Can Daeny and Zefa coach T1 to greatness?
Although DWG boasted one of the strongest rosters in recent LCK memory last season, an often overlooked factor in regard to the team’s success was the coaching duo of Daeny and Zefa. This offseason, both coaches departed from DWG to join T1.
The duo split the head coaching duties between them at DWG, where they helped bring a Worlds title back to Korea for the first time in three years after one of the most dominant stretches by any team in the competitive history of the game. Winning 51 of their final 60 games of the 2020 season, DWG put up a run to the finish line that ended up being just as, if not, more impressive than title runs from teams such as 2018 Invictus Gaming and 2015 SKT.
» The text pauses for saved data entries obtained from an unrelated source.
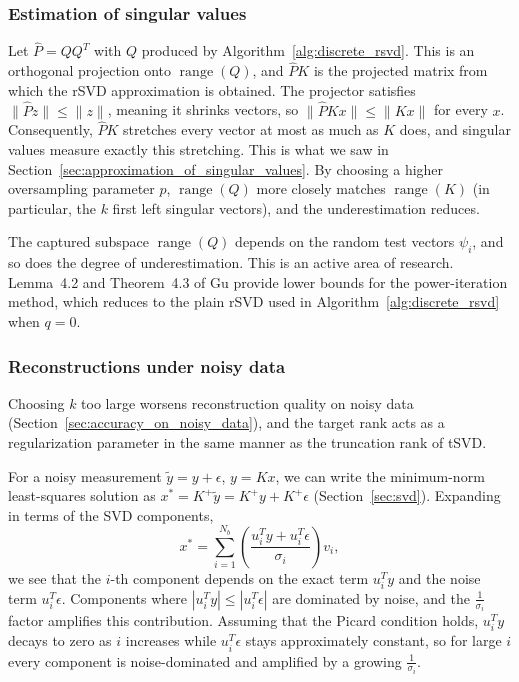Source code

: \subsubsection{Estimation of singular values}
Let $\hat P = QQ^T$ with $Q$ produced by Algorithm~\ref{alg:discrete_rsvd}. This is an orthogonal projection onto $\operatorname{range}(Q)$, and $\hat P K$ is the projected matrix from which the rSVD approximation is obtained. The projector satisfies $\| \hat P z \| \le \| z \|$, meaning it shrinks vectors, so $\| \hat P K x  \| \le \|K x \|$ for every $x$. Consequently, $\hat P K$ stretches every vector at most as much as $K$ does, and singular values measure exactly this stretching. This is what we saw in Section~\ref{sec:approximation_of_singular_values}. By choosing a higher oversampling parameter $p$, $\operatorname{range}(Q)$ more closely matches $\operatorname{range}(K)$ (in particular, the $k$ first left singular vectors), and the underestimation reduces.

The captured subspace $\operatorname{range}(Q)$ depends on the random test vectors $\psi_i$, and so does the degree of underestimation. This is an active area of research. Lemma~4.2 and Theorem~4.3 of Gu \cite{guSubspaceIterationRandomization2015} provide lower bounds for the power-iteration method, which reduces to the plain rSVD used in Algorithm~\ref{alg:discrete_rsvd} when $q = 0$.


\subsubsection{Reconstructions under noisy data}
Choosing $k$ too large worsens reconstruction quality on noisy data (Section~\ref{sec:accuracy_on_noisy_data}), and the target rank acts as a regularization parameter in the same manner as the truncation rank of tSVD.

For a noisy measurement $\tilde y = y + \epsilon$, $y = K x$, we can write the minimum-norm least-squares solution as $x^* = K^+ \tilde y = K^+ y + K^+ \epsilon$ (Section~\ref{sec:svd}). Expanding in terms of the SVD components,
\begin{equation*}
    x^* = \sum_{i=1}^{N_b}
    \left(\frac{u_i^T y + u_i^T \epsilon}{\sigma_i}\right) v_i,
\end{equation*}
we see that the $i$-th component depends on the exact term $u_i^T y$ and the noise term $u_i^T \epsilon$. Components where $|u_i^T y| \le |u_i^T \epsilon|$ are dominated by noise, and the $\tfrac{1}{\sigma_i}$ factor amplifies this contribution. Assuming that the Picard condition \cite{hansen2010discrete} holds, $u_i^T y$ decays to zero as $i$ increases while $u_i^T \epsilon$ stays approximately constant, so for large $i$ every component is noise-dominated and amplified by a growing $\tfrac{1}{\sigma_i}$.

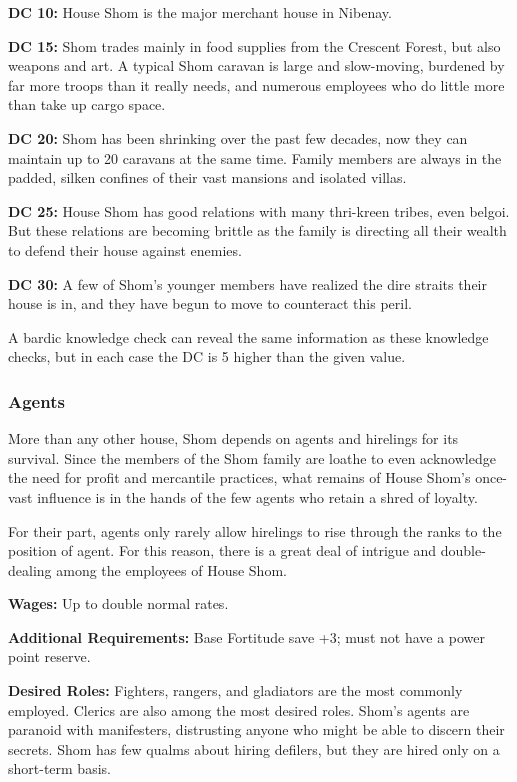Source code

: \textbf{DC 10:} House Shom is the major merchant house in Nibenay.

\textbf{DC 15:} Shom trades mainly in food supplies from the Crescent Forest, but also weapons and art. A typical Shom caravan is large and slow-moving, burdened by far more troops than it really needs, and numerous employees who do little more than take up cargo space.

\textbf{DC 20:} Shom has been shrinking over the past few decades, now they can maintain up to 20 caravans at the same time. Family members are always in the padded, silken confines of their vast mansions and isolated villas.

\textbf{DC 25:} House Shom has good relations with many thri-kreen tribes, even belgoi. But these relations are becoming brittle as the family is directing all their wealth to defend their house against enemies.

\textbf{DC 30:} A few of Shom's younger members have realized the dire straits their house is in, and they have begun to move to counteract this peril.

A bardic knowledge check can reveal the same information as these knowledge checks, but in each case the DC is 5 higher than the given value.

\subsubsection{Agents}
More than any other house, Shom depends on agents and hirelings for its survival. Since the members of the Shom family are loathe to even acknowledge the need for profit and mercantile practices, what remains of House Shom's once-vast influence is in the hands of the few agents who retain a shred of loyalty.

For their part, agents only rarely allow hirelings to rise through the ranks to the position of agent. For this reason, there is a great deal of intrigue and double-dealing among the employees of House Shom.

\textbf{Wages:} Up to double normal rates.

\textbf{Additional Requirements:} Base Fortitude save +3; must not have a power point reserve.

\textbf{Desired Roles:} Fighters, rangers, and gladiators are the most commonly employed. Clerics are also among the most desired roles. Shom's agents are paranoid with manifesters, distrusting anyone who might be able to discern their secrets. Shom has few qualms about hiring defilers, but they are hired only on a short-term basis.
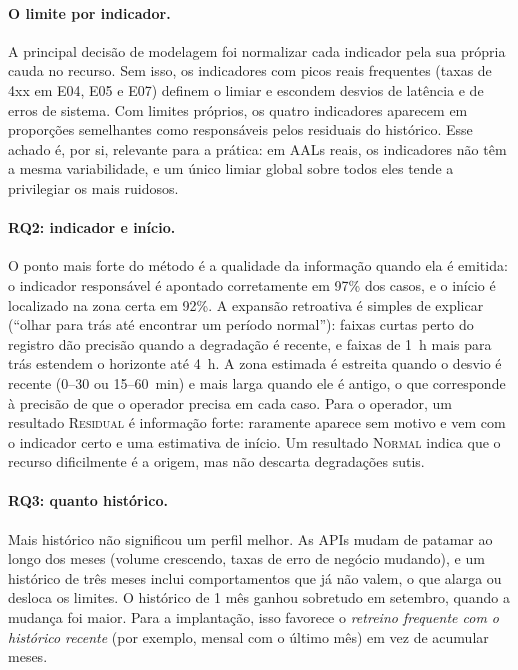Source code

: \documentclass[sigconf,nonacm]{acmart}
\newcommand{\Normal}{\textsc{Normal}\xspace}
\newcommand{\Residual}{\textsc{Residual}\xspace}
\begin{document}
\paragraph{O limite por indicador.} A principal decisão de modelagem foi normalizar cada indicador pela sua própria cauda no recurso. Sem isso, os indicadores com picos reais frequentes (taxas de 4xx em E04, E05 e E07) definem o limiar e escondem desvios de latência e de erros de sistema. Com limites próprios, os quatro indicadores aparecem em proporções semelhantes como responsáveis pelos residuais do histórico. Esse achado é, por si, relevante para a prática: em AALs reais, os indicadores não têm a mesma variabilidade, e um único limiar global sobre todos eles tende a privilegiar os mais ruidosos.

\paragraph{RQ2: indicador e início.} O ponto mais forte do método é a qualidade da informação quando ela é emitida: o indicador responsável é apontado corretamente em 97\% dos casos, e o início é localizado na zona certa em 92\%. A expansão retroativa é simples de explicar (``olhar para trás até encontrar um período normal''): faixas curtas perto do registro dão precisão quando a degradação é recente, e faixas de 1~h mais para trás estendem o horizonte até 4~h. A zona estimada é estreita quando o desvio é recente (0--30 ou 15--60~min) e mais larga quando ele é antigo, o que corresponde à precisão de que o operador precisa em cada caso. Para o operador, um resultado \Residual é informação forte: raramente aparece sem motivo e vem com o indicador certo e uma estimativa de início. Um resultado \Normal indica que o recurso dificilmente é a origem, mas não descarta degradações sutis.

\paragraph{RQ3: quanto histórico.} Mais histórico não significou um perfil melhor. As APIs mudam de patamar ao longo dos meses (volume crescendo, taxas de erro de negócio mudando), e um histórico de três meses inclui comportamentos que já não valem, o que alarga ou desloca os limites. O histórico de 1 mês ganhou sobretudo em setembro, quando a mudança foi maior. Para a implantação, isso favorece o \emph{retreino frequente com o histórico recente} (por exemplo, mensal com o último mês) em vez de acumular meses.
\end{document}
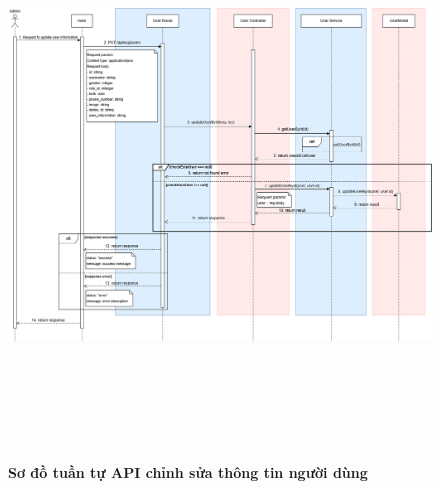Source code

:\begin{figure}[H]
	\centering
	\includegraphics[width=15cm,height=15cm]{Images/api_sequence/user/updateUserById.drawio.png}
	\caption[Sơ đồ tuần tự API chỉnh sửa thông tin người dùng]{\bfseries \fontsize{12pt}{0pt}\selectfont Sơ đồ tuần tự API chỉnh sửa thông tin người dùng}
	\label{sequence_diagram_update_user}
\end{figure}

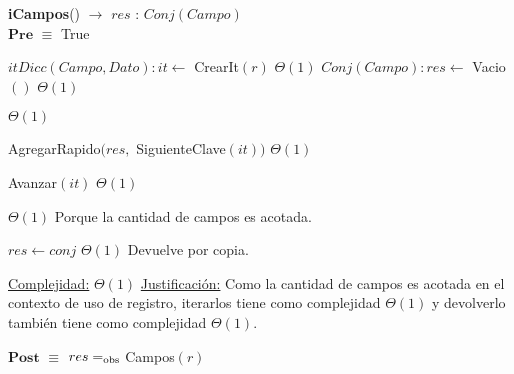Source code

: \begin{algorithm}[H]{{\textbf{iCampos}()} $\to$ $res$ : $Conj(Campo)$}
	{\\ $\textbf{Pre}$ $\equiv$ True}
    	\begin{algorithmic}[1]

    		\State $itDicc(Campo, Dato): it \gets$ CrearIt$(r)$ \Comment $\Theta(1)$
			\State $Conj(Campo): res \gets$ Vacio$()$ \Comment $\Theta(1)$

			 \Comment $\Theta(1)$

				\State AgregarRapido$(res,$ SiguienteClave$(it) )$ \Comment $\Theta(1)$

				\State Avanzar$(it)$ \Comment $\Theta(1)$
			
			\EndWhile \Comment $\Theta(1)$ Porque la cantidad de campos es acotada.

			\State $res \gets conj$ \Comment $\Theta(1)$ Devuelve por copia.

			\medskip
			\Statex \underline{Complejidad:} $\Theta(1)$
			\Statex \underline{Justificación:} Como la cantidad de campos es acotada en el contexto de uso de registro, iterarlos tiene como complejidad $\Theta(1)$ y devolverlo también tiene como complejidad $\Theta(1)$.
    	\end{algorithmic}
	{$\textbf{Post}$ $\equiv$ $res =_{\mathrm{obs}}$ Campos$(r)$}
\end{algorithm}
But more important than the record-shattering dominance that DWG saw in 2020 was the raw developmental potential that was put into the roster. When Daeny and Zefa came to DWG, the starting lineup was already in place. Four of the five members of the team had been in a starting position for DWG the year prior but had fallen short of the mark on the international stage. With a staunch coaching change, the players turned things around completely and blossomed into some of the biggest names at their respective positions in the world. Players like ShowMaker, Canyon, and Nuguri all went from respectable talents to bona fide superstars under Dany and Zefa’s tutelage.
Now, with both coaches reuniting under the T1 banner, they’ll be taking control of a roster that already has a solid mix of proven veterans and developing youngsters. Names like Faker and Teddy blend in almost seamlessly with players like Clozer and Keria. If two well-established and proven coaches such as Daney and Zefa can continue to bring the most out of their veterans while developing relatively younger players, just as they did with DWG, there’s good reason to put a significant amount of stock into T1 this season.
Can the LCK win a second-straight World Championship?
The period of dominance that the LCK had established over the international scene between 2013 and 2017 was well-regarded as a foundational point in League history. After the league’s streak of consecutive international victories was snapped by Invictus Gaming of the LPL in 2018, the Korean scene scrambled to get back on top of the world. Last year, it did exactly that.
But now, to prove that 2020 wasn’t a fluke and the LCK actually is the best region in the world once again, the league will have to step up on the international stage again this season by winning another World Championship. It frankly doesn’t matter whether the team is DWG, T1, Gen.G, or whichever org pleases to rise to the occasion. All that matters is that the LCK solidifies itself back at the summit of competitive League.
If the LCK is going to win Worlds this year, it’s going to do so on the back of its most promising prospects. Relatively younger players such as Keria, ShowMaker, Ghost, and Pyosik will only continue to develop in 2021. Names like theirs and many others in the LCK represent the next generation of Korean League. Fostering the talent in that generation is going to be the key factor for the region if it’s going to find long-term success.